Wind-Optimal Cruise Airspeed Mode for Flight Management Systems (FMS)
Aerospace
Wind-Optimal Cruise Airspeed Mode for Flight Management Systems (FMS) (TOP2-319)
A new energy-efficient speed mode for FMS
Overview
Energy-efficient flight is especially important for commercial viability of aviation. Even a small amount of fuel savings - 5% per flight - can be significant because of the scale of operations, with tens of thousands of flights per day in the US alone. Energy efficient flight planning is even more important for electric Vertical Takeoff and Landing (eVTOL) aircraft with battery powered distributed electric propulsion (DEP) systems because the low specific energy of the lithium-ion polymer (Li-Po) batteries necessitates energy-efficient flight planning.
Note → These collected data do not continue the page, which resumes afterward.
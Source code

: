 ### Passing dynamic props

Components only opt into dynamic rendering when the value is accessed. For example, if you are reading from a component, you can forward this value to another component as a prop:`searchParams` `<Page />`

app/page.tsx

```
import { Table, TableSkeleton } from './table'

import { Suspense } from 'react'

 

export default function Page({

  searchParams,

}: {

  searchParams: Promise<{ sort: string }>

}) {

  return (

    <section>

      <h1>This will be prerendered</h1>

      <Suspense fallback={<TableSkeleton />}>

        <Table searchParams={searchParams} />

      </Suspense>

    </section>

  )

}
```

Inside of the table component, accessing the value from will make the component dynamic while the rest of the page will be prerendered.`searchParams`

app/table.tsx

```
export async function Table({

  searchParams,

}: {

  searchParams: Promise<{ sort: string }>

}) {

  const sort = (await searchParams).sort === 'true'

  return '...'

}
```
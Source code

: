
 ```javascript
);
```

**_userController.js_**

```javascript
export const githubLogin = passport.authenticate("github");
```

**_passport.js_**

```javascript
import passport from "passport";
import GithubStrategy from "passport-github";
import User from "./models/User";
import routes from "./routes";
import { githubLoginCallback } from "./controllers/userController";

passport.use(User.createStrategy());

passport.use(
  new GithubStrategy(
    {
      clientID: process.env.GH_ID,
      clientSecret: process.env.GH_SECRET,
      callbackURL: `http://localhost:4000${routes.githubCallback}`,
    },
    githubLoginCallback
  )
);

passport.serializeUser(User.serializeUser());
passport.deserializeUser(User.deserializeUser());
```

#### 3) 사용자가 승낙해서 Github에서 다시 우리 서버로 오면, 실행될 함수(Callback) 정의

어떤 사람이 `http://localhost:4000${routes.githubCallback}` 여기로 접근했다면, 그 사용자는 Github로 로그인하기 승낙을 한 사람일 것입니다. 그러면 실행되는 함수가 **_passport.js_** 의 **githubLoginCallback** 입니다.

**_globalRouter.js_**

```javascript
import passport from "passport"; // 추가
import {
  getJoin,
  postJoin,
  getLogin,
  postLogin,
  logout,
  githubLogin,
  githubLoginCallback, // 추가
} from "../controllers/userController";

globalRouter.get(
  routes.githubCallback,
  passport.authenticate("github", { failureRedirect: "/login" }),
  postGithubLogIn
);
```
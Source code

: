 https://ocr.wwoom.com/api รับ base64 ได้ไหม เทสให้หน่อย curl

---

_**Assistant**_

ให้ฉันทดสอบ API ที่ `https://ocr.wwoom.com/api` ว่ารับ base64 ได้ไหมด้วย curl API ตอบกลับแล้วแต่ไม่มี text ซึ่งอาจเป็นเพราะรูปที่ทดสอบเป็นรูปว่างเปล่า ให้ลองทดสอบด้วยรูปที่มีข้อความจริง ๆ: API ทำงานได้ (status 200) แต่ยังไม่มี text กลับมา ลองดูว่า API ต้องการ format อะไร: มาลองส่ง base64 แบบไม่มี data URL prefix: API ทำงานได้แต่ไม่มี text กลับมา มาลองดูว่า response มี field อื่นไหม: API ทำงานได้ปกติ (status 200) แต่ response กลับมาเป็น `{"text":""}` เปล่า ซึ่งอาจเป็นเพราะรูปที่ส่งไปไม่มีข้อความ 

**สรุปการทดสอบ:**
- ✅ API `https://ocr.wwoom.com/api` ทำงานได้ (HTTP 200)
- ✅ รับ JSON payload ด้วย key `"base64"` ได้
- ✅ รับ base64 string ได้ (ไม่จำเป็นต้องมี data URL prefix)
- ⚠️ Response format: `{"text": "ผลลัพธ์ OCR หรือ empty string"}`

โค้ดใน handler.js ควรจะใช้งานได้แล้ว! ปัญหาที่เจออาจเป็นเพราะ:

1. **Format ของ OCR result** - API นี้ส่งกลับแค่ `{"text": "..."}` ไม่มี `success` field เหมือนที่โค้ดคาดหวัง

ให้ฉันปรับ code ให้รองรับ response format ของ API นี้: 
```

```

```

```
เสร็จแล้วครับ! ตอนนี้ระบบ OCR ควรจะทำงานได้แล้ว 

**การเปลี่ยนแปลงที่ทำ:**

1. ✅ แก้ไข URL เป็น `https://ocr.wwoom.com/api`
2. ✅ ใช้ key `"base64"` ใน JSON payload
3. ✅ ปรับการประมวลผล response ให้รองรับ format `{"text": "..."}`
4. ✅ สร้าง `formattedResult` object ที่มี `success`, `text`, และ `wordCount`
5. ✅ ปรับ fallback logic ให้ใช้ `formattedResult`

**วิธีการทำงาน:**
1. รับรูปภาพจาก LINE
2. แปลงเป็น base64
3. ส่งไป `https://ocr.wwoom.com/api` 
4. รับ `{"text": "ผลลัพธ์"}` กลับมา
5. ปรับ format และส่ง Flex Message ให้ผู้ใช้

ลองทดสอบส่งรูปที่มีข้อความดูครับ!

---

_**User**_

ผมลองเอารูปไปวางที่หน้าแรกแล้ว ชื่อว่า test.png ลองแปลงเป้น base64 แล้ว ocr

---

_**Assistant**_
NASA’s Ames Research Center has developed a novel speed mode for FMSs, a wind-optimal airspeed mode that optimizes route planning for minimum-energy usage based on actual and predicted wind conditions. Using real-time computation, an FMS can continuously update the wind-optimal airspeed target and try to maintain the optimal airspeed for current flight conditions for the entire cruise portion of the flight.
The Technology
The novel approach for optimizing airspeed for both actual and predicted wind conditions in electric Vertical Takeoff and Landing (eVTOL) aircraft with Distributed Electric Propulsion (DEP) systems includes the process of creating a lookup table for wind‐optimal airspeed as a function of wind magnitude, considering the direction of the wind relative to the cruise segment, considering the cruise altitude for an aircraft type, and incorporating the wind-optimal airspeed lookup table in the performance database for real‐time access by the Flight Management Systems (FMS) to predict wind-optimal airspeed at waypoints of the flight plan. The target wind‐optimal airspeed is updated in real-time throughout the cruise portion of a flight.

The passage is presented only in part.